No religion in science classes

To the Editor:

Religion has its place but not in science classrooms. Grayson Mobley, a Bret High sophomore, last month asked the school district board to change its policy that prohibits discussion of religion in science classes.

He claims forbidding discussion of faith-based science violates his constitutional right to free speech. Grayson and his father, Troy Mobley, threatened to sue the district board if it does not change its policy.

Mobley had attended the Christian Family Learning Center from grade 1 to 8. Here he studied creationism, based on the literal biblical account that God created the heavens and the earth in six days, some 6,000 to 10,000 years ago. Intelligent Design claims the universe is so complex it must have an intelligent designer. This is nothing more than thinly-veiled creationism.

Secular education is a system of public education in countries with a secular government. The U.S. Constitution’s First Amendment calls for separation of church and state, which allows freedom of religion and freedom from religion.
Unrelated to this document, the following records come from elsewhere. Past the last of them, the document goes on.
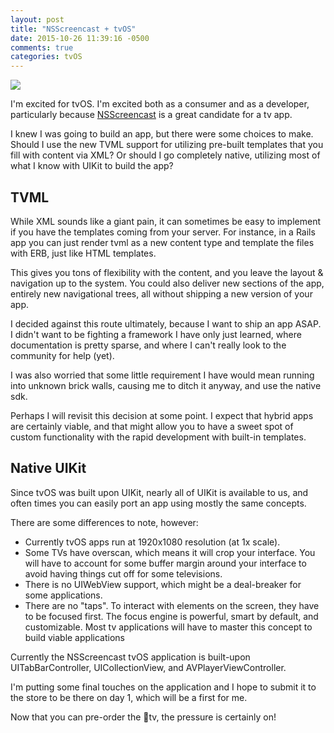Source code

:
 ```yaml
---
layout: post
title: "NSScreencast + tvOS"
date: 2015-10-26 11:39:16 -0500
comments: true
categories: tvOS
---
```


![](/images/old-tv.png)

I'm excited for tvOS. I'm excited both as a consumer and as a developer,  particularly because [NSScreencast](http://nsscreencast.com) is a great candidate for a tv app.

I knew I was going to build an app, but there were some choices to make. Should I use the new TVML support for utilizing pre-built templates that you fill with content via XML? Or should I go completely native, utilizing most of what I know with UIKit to build the app?

<!-- more -->

## TVML

While XML sounds like a giant pain, it can sometimes be easy to implement if you have the templates coming from your server. For instance, in a Rails app you can just render tvml as a new content type and template the files with ERB, just like HTML templates.

This gives you tons of flexibility with the content, and you leave the layout & navigation up to the system. You could also deliver new sections of the app, entirely new navigational trees, all without shipping a new version of your app.

I decided against this route ultimately, because I want to ship an app ASAP. I didn't want to be fighting a framework I have only just learned, where documentation is pretty sparse, and where I can't really look to the community for help (yet).

I was also worried that some little requirement I have would mean running into unknown brick walls, causing me to ditch it anyway, and use the native sdk.

Perhaps I will revisit this decision at some point. I expect that hybrid apps are certainly viable, and that might allow you to have a sweet spot of custom functionality with the rapid development with built-in templates.

## Native UIKit

Since tvOS was built upon UIKit, nearly all of UIKit is available to us, and often times you can easily port an app using mostly the same concepts.

There are some differences to note, however:

- Currently tvOS apps run at 1920x1080 resolution (at 1x scale).
- Some TVs have overscan, which means it will crop your interface. You will have to account for some buffer margin around your interface to avoid having things cut off for some televisions.
- There is no UIWebView support, which might be a deal-breaker for some applications.
- There are no "taps". To interact with elements on the screen, they have to be focused first. The focus engine is powerful, smart by default, and customizable. Most tv applications will have to master this concept to build viable applications

Currently the NSScreencast tvOS application is built-upon UITabBarController, UICollectionView, and AVPlayerViewController.

I'm putting some final touches on the application and I hope to submit it to the store to be there on day 1, which will be a first for me.

Now that you can pre-order the tv, the pressure is certainly on!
It protects us from religion creeping through the back doors of school science classes.

Private Christian schools, like the one Grayson attended, are allowed to teach creationism, a faith-based pseudo science. Christianity is not the problem. Biblical principles, such as forgiveness, sharing with others, helping the poor, modesty, good manners, etc., are good things.

The problem with religion is that it encourages people to think irrationally. What else could make intelligent people believe in talking snakes, magic trees, turning water into wine, walking on water, or a man living in the belly of a great fish?

Scientist Carl Sagan famously said, “Extraordinary claims require extraordinary evidence.”